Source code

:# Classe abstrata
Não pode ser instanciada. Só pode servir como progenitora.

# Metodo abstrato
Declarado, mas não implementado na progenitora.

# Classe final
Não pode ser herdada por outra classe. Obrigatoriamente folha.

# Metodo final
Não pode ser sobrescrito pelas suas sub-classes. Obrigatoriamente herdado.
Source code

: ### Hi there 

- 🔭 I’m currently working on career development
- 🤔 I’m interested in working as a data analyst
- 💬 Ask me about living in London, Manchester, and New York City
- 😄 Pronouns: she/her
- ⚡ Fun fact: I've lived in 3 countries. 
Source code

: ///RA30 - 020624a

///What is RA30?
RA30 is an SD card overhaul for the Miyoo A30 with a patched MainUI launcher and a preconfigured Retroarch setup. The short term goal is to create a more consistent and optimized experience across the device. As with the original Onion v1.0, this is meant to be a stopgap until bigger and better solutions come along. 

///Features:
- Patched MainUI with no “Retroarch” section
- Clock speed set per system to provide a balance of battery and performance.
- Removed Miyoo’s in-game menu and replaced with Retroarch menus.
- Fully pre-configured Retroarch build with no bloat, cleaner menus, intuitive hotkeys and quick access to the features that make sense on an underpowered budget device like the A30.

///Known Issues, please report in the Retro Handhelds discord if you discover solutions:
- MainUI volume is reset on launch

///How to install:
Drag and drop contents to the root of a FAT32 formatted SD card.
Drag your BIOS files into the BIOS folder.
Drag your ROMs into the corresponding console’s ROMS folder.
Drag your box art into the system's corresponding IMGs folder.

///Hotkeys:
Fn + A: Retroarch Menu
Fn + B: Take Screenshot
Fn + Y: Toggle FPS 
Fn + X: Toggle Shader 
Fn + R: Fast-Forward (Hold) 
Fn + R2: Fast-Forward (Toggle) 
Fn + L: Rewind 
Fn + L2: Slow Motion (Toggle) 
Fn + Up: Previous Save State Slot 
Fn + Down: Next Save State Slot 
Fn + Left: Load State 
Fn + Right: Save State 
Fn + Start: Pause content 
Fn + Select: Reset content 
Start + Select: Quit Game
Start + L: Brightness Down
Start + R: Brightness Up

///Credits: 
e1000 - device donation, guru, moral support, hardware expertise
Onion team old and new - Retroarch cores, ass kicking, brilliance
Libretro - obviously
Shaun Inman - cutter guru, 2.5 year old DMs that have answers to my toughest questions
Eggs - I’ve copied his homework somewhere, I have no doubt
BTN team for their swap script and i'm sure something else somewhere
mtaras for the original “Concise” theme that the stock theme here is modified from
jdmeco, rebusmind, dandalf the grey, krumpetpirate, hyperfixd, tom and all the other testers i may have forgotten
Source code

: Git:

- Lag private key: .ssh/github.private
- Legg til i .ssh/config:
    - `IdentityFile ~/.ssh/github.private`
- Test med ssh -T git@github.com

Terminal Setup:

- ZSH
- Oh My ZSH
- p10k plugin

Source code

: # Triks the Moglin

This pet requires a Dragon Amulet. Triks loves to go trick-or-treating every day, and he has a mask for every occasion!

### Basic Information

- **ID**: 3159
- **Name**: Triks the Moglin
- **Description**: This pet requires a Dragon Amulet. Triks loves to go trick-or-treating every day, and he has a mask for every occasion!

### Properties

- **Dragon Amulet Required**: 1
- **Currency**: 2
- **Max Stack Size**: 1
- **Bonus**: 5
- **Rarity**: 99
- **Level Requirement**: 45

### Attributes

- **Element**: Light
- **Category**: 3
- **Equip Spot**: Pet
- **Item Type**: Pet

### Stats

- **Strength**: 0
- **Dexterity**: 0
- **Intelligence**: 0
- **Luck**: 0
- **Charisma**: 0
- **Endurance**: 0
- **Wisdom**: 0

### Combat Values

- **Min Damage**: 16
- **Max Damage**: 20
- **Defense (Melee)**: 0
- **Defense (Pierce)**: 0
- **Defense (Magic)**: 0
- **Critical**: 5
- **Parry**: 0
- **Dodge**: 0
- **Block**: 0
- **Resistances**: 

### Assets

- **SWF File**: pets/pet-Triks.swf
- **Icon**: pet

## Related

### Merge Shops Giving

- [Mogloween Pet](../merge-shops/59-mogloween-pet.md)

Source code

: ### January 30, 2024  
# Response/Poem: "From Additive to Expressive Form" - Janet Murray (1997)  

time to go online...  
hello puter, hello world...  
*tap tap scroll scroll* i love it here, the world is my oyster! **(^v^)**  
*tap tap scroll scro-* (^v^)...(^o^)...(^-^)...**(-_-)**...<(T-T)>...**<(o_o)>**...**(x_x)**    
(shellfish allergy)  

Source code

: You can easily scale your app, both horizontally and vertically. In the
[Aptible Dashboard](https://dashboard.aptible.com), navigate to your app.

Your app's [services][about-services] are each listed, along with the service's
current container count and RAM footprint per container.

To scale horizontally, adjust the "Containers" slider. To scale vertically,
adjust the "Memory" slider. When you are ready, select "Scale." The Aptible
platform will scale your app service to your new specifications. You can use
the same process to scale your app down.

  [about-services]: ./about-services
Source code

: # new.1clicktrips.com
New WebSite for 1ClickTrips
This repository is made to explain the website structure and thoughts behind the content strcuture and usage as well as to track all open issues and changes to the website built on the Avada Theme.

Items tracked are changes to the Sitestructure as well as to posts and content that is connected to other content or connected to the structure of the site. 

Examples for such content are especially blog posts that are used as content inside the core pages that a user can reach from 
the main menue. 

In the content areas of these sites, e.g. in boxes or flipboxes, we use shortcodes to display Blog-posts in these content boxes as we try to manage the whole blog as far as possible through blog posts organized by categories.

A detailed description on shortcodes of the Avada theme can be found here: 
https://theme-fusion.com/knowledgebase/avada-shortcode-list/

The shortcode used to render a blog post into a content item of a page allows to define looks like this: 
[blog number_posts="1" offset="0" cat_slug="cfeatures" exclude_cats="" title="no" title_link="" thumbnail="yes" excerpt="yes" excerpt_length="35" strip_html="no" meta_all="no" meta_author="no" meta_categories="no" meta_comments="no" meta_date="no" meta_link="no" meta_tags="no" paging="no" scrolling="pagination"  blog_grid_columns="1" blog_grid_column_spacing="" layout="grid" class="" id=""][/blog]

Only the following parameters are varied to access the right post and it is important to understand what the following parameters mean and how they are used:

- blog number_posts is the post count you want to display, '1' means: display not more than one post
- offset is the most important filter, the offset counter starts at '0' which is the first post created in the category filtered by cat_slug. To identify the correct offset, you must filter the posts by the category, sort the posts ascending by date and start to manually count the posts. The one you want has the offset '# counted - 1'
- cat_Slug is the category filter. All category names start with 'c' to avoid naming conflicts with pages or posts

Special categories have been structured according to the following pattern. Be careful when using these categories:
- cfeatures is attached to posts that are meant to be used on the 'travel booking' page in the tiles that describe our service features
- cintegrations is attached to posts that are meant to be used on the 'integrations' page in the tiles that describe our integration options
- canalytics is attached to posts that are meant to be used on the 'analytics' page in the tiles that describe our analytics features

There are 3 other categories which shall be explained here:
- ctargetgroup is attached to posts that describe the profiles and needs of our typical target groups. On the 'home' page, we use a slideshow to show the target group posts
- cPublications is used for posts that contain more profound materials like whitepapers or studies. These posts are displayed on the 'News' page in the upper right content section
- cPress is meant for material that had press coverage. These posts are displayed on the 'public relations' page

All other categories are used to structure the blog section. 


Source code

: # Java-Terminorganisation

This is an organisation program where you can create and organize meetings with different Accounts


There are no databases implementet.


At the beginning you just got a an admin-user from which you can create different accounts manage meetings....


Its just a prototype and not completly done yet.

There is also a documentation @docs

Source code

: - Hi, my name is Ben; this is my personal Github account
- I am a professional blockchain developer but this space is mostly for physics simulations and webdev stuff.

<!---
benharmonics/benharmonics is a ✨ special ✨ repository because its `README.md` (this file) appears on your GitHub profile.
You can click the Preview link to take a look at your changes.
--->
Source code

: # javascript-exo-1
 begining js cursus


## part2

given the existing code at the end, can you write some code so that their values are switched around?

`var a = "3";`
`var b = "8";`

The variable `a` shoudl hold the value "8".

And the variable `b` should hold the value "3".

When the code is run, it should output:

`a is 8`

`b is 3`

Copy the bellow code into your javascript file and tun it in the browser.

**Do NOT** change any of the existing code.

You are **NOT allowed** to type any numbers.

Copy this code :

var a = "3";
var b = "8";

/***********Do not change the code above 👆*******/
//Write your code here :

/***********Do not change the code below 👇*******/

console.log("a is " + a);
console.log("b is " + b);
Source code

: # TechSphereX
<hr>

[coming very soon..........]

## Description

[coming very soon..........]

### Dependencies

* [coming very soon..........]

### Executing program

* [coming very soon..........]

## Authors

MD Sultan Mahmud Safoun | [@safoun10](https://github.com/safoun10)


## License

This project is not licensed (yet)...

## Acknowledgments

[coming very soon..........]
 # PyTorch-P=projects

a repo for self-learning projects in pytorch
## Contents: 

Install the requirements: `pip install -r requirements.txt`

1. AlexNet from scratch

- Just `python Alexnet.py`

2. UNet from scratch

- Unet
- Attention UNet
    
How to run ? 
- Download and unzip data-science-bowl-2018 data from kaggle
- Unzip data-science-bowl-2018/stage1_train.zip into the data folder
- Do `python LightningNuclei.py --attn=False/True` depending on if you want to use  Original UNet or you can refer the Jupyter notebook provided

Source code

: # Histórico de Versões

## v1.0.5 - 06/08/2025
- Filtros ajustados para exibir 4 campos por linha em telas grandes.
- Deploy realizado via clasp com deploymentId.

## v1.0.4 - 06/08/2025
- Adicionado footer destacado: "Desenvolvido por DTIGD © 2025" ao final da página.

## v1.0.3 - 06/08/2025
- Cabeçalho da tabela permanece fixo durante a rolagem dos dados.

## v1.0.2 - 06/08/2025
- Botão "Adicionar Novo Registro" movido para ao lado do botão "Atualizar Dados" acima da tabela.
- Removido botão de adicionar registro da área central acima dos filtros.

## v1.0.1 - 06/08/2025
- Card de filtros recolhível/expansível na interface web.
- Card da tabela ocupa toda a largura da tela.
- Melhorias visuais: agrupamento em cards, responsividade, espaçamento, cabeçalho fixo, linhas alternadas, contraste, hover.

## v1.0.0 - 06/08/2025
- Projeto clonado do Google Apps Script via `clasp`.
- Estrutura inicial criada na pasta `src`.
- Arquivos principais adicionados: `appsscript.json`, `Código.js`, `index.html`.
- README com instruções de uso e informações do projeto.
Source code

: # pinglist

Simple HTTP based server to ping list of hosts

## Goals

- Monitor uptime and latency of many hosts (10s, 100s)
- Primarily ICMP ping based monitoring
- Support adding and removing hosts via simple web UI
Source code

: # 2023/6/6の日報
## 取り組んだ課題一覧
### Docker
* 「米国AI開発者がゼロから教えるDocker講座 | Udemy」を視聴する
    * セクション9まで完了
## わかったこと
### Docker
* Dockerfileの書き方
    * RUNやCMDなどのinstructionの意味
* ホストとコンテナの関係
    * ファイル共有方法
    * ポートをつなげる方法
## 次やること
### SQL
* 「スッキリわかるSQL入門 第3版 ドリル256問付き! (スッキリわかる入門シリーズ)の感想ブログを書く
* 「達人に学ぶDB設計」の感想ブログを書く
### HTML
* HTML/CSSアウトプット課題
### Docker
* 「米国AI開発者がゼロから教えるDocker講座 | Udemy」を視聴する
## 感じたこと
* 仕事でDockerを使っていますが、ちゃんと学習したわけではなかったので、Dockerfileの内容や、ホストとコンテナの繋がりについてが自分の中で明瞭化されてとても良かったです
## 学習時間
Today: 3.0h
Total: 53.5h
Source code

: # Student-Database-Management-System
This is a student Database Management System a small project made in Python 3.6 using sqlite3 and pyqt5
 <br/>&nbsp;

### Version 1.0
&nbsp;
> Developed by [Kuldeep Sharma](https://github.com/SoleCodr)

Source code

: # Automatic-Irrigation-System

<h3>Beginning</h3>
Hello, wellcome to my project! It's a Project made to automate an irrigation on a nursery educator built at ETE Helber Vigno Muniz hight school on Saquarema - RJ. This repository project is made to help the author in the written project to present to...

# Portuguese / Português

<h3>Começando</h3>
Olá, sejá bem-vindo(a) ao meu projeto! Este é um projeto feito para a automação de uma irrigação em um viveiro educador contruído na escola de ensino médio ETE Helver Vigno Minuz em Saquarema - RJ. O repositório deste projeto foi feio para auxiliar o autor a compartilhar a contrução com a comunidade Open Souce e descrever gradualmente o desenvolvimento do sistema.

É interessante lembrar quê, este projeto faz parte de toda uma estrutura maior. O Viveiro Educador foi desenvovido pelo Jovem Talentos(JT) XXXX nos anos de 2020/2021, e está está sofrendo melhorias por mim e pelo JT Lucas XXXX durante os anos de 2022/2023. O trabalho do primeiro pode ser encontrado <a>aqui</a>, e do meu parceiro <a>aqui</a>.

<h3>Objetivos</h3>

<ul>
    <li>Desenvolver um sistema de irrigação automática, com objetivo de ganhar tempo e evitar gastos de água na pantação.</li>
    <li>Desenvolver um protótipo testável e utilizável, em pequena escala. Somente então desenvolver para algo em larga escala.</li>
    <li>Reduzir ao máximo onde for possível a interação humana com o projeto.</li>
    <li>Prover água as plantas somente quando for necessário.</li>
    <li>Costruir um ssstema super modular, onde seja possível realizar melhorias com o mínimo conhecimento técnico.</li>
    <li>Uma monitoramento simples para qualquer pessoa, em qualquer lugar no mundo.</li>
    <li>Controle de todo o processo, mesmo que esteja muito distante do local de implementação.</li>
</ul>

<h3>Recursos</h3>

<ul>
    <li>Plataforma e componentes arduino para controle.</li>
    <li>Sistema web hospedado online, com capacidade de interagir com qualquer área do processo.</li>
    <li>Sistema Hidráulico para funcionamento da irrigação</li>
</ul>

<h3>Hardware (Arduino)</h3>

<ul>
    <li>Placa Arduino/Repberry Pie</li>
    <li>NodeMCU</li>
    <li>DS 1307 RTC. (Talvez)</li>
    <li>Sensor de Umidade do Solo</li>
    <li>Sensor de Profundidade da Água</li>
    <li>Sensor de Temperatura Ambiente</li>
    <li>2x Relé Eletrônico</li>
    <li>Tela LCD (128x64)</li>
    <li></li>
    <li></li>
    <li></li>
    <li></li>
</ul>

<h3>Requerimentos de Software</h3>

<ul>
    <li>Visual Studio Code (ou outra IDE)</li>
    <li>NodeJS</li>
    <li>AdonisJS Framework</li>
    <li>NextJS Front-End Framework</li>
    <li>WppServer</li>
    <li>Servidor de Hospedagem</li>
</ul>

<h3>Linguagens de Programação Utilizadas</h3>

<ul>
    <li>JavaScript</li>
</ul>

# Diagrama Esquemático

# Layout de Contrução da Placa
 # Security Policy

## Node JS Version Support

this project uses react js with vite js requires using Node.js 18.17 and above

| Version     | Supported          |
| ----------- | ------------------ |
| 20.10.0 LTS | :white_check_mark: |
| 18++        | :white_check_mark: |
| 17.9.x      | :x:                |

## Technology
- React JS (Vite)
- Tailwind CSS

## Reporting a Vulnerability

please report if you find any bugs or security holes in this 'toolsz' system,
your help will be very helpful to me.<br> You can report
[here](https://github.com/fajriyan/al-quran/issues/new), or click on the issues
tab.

Your task: Start with the line above that contains "- **Strength**: 0" and stop after the line that contains "- **SWF File**: pets/pet-Triks.swf". Output those lines exactly, and only those.

Written response:
- **Strength**: 0
- **Dexterity**: 0
- **Intelligence**: 0
- **Luck**: 0
- **Charisma**: 0
- **Endurance**: 0
- **Wisdom**: 0

### Combat Values

- **Min Damage**: 16
- **Max Damage**: 20
- **Defense (Melee)**: 0
- **Defense (Pierce)**: 0
- **Defense (Magic)**: 0
- **Critical**: 5
- **Parry**: 0
- **Dodge**: 0
- **Block**: 0
- **Resistances**: 

### Assets

- **SWF File**: pets/pet-Triks.swf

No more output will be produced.